A Leaked Tape Makes A Member Of The LA City Council A Wanted Man In His Own City
A Leaked Tape Makes A Member Of The LA City Council A Wanted Man In His Own City

A Leaked Tape Makes A Member Of The LA City Council A Wanted Man In His Own City

LOS ANGELES — Los Angeles City Council Member Kevin de León was making a rare public appearance and giving away free turkey in his district when he had to leave quickly because protesters were coming.

They have been looking for him all over this huge city since October when a recording was leaked that showed de León and a few of his colleagues using racist language as they planned to change the political boundaries of the city to help Latinos.

De León stopped going to City Council meetings to avoid the loud protests, though he did try for a short time on Friday. He left the bungalow he bought last year for almost $1 million. When protesters heard that de León would be there, a local women’s club quickly canceled a showing of “It’s a Wonderful Life.” They wrote an apology note and put it on the door. “Death threats have been made against the council member,” said spokesman Pete Brown. “We’re going to hire security for our tree-lighting events.”

After the recording came out in October, his life on the run has made a painful chapter last longer for Los Angeles. Just as Mayor Karen Bass takes office, the event has ruined local politics. Now, she has to deal with the fallout in a city that is already very divided and facing a lot of hard problems. No matter how hard others try to get rid of De León, he doesn’t seem to be going anywhere.
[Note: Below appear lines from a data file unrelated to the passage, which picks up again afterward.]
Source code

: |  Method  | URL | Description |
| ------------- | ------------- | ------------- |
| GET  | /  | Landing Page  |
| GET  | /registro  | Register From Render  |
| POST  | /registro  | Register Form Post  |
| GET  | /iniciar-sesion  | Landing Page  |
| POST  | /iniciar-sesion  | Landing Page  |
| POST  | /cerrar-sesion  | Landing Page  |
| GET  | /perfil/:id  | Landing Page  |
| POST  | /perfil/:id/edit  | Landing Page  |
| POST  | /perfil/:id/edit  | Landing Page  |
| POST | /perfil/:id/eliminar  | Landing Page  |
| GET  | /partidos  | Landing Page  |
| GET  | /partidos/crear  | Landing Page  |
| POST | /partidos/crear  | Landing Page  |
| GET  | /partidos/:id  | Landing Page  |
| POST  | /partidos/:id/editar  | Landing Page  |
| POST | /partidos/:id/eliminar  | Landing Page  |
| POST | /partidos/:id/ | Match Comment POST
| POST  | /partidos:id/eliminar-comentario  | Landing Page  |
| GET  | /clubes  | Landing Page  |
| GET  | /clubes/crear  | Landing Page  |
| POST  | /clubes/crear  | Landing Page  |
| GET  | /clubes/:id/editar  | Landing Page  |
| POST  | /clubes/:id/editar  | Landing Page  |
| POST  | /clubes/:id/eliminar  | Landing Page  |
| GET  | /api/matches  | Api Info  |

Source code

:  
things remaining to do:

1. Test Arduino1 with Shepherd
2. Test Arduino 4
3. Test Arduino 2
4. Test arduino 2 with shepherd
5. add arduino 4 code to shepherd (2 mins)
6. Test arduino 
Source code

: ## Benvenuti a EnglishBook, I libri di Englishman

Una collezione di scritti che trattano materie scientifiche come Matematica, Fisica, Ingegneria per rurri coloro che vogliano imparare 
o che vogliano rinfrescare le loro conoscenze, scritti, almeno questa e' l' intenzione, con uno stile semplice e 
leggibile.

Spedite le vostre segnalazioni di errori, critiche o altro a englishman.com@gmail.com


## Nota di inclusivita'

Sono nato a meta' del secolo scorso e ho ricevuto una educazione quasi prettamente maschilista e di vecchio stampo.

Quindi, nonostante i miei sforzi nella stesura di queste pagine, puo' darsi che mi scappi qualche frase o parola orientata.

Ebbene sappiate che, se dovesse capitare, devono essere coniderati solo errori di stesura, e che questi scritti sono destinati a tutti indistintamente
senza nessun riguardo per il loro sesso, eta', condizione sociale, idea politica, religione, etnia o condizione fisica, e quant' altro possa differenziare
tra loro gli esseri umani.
On Friday, de León tried to come out of hiding by going to a council meeting for the first time in 59 days. The hearing turned into shouting, and enough members left that the council had to take a break. When the meeting started again, the council member who had been in trouble was gone, and his critics were back to bashing him.

Later that night, de León got into a fight at a holiday party, and a video shows him picking up a protester and pushing him into a table. Both de León and Jason Reedy, the protester, have filed reports of battery against each other.

De León has sort of said sorry for what he said about the October recording. In a few interviews with the media, he tried to downplay and explain what he had said. And he’s tried to stay out of the public eye as much as possible in the age of social media. What he hasn’t done is step down, even though President Joe Biden and almost every Democrat in California have asked him to.

A Leaked Tape Makes A Member Of The LA City Council A Wanted Man In His Own City
A Leaked Tape Makes A Member Of The LA City Council A Wanted Man In His Own City

Instead, the former longtime state legislator, who won the support of the state Democratic Party to run against Sen. Dianne Feinstein in 2018, is trying to stay in office at least for the last two years of his term, while making about $218,000 a year. It might just work. De León is still liked by most people in his district, which includes Eagle Rock and Boyle Heights. This makes a campaign to recall him risky and expensive.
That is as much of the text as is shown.